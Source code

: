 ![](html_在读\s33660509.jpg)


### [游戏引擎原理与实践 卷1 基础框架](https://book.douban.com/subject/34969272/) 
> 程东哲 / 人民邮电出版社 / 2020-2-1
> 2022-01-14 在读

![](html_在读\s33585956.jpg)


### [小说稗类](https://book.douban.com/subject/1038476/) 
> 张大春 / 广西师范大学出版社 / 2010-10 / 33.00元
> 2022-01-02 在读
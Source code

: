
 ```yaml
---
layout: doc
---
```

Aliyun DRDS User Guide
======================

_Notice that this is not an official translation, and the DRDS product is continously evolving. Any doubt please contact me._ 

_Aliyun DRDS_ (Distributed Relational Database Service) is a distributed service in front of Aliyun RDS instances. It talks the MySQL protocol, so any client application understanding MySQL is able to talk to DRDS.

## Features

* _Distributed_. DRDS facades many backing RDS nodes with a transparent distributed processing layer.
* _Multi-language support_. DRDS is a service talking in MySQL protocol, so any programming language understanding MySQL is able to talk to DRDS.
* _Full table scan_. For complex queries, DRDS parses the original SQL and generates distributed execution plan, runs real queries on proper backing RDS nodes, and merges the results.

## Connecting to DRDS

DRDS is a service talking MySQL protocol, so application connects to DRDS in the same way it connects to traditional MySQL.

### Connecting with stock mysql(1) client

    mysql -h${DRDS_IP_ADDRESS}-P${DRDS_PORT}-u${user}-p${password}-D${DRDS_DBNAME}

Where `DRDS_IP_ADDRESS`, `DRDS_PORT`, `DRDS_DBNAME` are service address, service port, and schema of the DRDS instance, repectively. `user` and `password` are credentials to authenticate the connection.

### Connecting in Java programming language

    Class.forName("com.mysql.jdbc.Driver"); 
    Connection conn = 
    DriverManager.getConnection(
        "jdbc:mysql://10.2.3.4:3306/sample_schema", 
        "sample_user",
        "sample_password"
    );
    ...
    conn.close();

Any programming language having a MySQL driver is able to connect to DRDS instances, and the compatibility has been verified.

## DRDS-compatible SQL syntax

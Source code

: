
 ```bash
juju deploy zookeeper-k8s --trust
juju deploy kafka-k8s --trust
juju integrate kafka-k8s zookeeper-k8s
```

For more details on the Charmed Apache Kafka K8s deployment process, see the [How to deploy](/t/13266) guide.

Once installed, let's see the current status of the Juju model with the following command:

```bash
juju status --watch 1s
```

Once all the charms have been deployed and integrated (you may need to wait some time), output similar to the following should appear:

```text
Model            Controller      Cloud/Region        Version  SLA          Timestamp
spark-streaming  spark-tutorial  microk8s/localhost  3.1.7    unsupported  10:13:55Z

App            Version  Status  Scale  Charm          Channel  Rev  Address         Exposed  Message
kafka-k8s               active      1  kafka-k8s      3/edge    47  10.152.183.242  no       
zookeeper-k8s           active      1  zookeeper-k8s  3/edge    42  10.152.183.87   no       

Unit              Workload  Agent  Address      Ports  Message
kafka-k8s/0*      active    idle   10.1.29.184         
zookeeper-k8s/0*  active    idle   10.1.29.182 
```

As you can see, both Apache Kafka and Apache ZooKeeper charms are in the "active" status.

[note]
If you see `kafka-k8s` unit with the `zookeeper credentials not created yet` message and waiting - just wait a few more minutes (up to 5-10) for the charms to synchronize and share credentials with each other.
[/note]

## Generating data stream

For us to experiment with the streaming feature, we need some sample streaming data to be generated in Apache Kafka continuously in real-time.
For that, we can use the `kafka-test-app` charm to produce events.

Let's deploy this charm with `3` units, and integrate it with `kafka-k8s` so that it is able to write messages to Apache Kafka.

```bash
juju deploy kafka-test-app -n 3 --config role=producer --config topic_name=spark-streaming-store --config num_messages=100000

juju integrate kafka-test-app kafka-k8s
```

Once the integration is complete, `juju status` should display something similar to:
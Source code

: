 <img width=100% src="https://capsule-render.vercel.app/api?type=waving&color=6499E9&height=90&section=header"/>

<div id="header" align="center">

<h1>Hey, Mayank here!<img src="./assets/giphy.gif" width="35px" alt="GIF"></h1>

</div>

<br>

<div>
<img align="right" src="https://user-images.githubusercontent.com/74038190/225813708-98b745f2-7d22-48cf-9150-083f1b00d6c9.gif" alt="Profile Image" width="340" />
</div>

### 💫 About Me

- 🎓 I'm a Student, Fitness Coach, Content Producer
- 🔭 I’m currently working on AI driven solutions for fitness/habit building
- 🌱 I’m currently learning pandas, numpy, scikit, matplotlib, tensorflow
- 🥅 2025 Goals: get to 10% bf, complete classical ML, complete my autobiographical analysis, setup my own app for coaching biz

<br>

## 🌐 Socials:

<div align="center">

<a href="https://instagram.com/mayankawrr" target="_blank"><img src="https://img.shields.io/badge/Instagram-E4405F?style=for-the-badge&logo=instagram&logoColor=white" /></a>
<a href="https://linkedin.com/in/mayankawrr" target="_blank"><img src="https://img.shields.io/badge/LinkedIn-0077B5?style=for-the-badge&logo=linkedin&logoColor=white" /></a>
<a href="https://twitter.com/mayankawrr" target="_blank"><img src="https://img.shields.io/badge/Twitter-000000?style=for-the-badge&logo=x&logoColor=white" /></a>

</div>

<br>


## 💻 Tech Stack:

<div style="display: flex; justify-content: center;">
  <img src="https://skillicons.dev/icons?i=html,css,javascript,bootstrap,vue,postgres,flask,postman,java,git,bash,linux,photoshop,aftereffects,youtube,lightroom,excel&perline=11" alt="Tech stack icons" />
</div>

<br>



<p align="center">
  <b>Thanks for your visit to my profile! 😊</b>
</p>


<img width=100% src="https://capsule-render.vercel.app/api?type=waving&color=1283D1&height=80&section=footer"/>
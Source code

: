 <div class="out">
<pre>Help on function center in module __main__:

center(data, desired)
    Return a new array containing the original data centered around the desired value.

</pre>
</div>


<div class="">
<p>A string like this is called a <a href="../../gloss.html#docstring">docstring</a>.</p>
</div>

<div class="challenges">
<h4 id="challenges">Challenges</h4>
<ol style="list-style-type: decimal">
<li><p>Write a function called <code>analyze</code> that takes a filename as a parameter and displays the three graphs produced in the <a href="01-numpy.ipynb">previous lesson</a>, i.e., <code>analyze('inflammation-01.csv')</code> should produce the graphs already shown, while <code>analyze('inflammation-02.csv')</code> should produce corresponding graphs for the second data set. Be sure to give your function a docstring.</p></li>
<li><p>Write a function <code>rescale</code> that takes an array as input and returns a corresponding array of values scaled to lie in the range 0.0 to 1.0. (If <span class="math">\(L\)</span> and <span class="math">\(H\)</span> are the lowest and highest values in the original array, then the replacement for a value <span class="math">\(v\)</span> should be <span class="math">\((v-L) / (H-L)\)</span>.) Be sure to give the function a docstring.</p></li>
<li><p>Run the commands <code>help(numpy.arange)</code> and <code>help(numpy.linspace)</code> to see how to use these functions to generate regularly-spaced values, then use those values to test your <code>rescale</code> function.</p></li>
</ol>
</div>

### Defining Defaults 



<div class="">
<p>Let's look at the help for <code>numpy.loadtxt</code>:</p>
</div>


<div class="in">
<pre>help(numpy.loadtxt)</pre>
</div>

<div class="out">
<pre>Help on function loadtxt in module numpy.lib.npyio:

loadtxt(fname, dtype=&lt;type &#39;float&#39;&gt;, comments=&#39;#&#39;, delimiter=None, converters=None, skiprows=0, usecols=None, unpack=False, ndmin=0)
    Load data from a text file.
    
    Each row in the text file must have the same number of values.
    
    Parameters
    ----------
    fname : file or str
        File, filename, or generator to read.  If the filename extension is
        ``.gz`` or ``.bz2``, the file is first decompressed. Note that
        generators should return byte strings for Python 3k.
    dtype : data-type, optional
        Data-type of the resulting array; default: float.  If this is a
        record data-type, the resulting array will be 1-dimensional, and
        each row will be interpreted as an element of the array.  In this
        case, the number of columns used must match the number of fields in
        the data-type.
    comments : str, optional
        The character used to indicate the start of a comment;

=-=-=-=-=

■ **WHAT THE TASK REQUIRES**
If a line of the listing above contains "have", pick it out and copy it.

■ **WRITTEN ANSWER**
Once all the charms have been deployed and integrated (you may need to wait some time), output similar to the following should appear:
    Each row in the text file must have the same number of values.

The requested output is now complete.